A new policy at a religious university in the US directing scholars to avoid teaching “erotic” or “graphic” material has reignited a debate over how faith institutions can reconcile their spiritual values with academic freedom.
Cedarville University, a private institution in Ohio, implemented its “biblically consistent curriculum policy” earlier this year.
It tells faculty that material that is “clearly pornographic, erotic, obscene, or graphic must be avoided”; dramatic “scripts with swearing must be avoided or modified”; and “as a general rule, ‘R’ rated movies [which require those under the age of 17 to be accompanied by an adult] will not be shown”.
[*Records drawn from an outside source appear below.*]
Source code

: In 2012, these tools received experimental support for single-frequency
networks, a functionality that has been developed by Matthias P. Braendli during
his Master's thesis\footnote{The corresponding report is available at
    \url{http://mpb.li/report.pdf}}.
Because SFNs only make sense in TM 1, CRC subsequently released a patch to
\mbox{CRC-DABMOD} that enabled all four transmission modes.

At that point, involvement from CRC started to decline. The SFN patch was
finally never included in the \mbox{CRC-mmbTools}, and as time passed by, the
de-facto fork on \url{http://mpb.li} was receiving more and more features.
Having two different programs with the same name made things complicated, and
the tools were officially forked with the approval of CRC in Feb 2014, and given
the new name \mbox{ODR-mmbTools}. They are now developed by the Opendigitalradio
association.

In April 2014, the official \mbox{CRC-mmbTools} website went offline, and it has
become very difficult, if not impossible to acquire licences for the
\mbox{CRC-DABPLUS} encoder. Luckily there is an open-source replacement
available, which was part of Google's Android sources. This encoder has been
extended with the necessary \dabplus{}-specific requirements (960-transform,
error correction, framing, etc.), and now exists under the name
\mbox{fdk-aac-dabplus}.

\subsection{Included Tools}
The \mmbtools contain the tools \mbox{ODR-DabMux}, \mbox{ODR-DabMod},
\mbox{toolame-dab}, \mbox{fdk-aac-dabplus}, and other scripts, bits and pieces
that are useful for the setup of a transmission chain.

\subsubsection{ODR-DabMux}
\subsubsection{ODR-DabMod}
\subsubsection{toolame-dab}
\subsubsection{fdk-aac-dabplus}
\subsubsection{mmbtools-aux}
“Plays with morals or teachings that run counter to the scriptural standard should be evaluated for what value they bring to the campus,” the policy adds.
Cedarville’s policy states that the guidelines are “not designed to restrict the free discussion of ideologies, philosophies, or schools of thought that may or may not run counter to biblical truth. Rather, this policy is focused on images, movies, songs, plays, or writing that may be considered ‘adult’ in nature, that represent immorality, or that may be a stumbling block to students.”
The new code is seen as the latest example of the university’s increasingly conservative approach since its current administration took over in 2013.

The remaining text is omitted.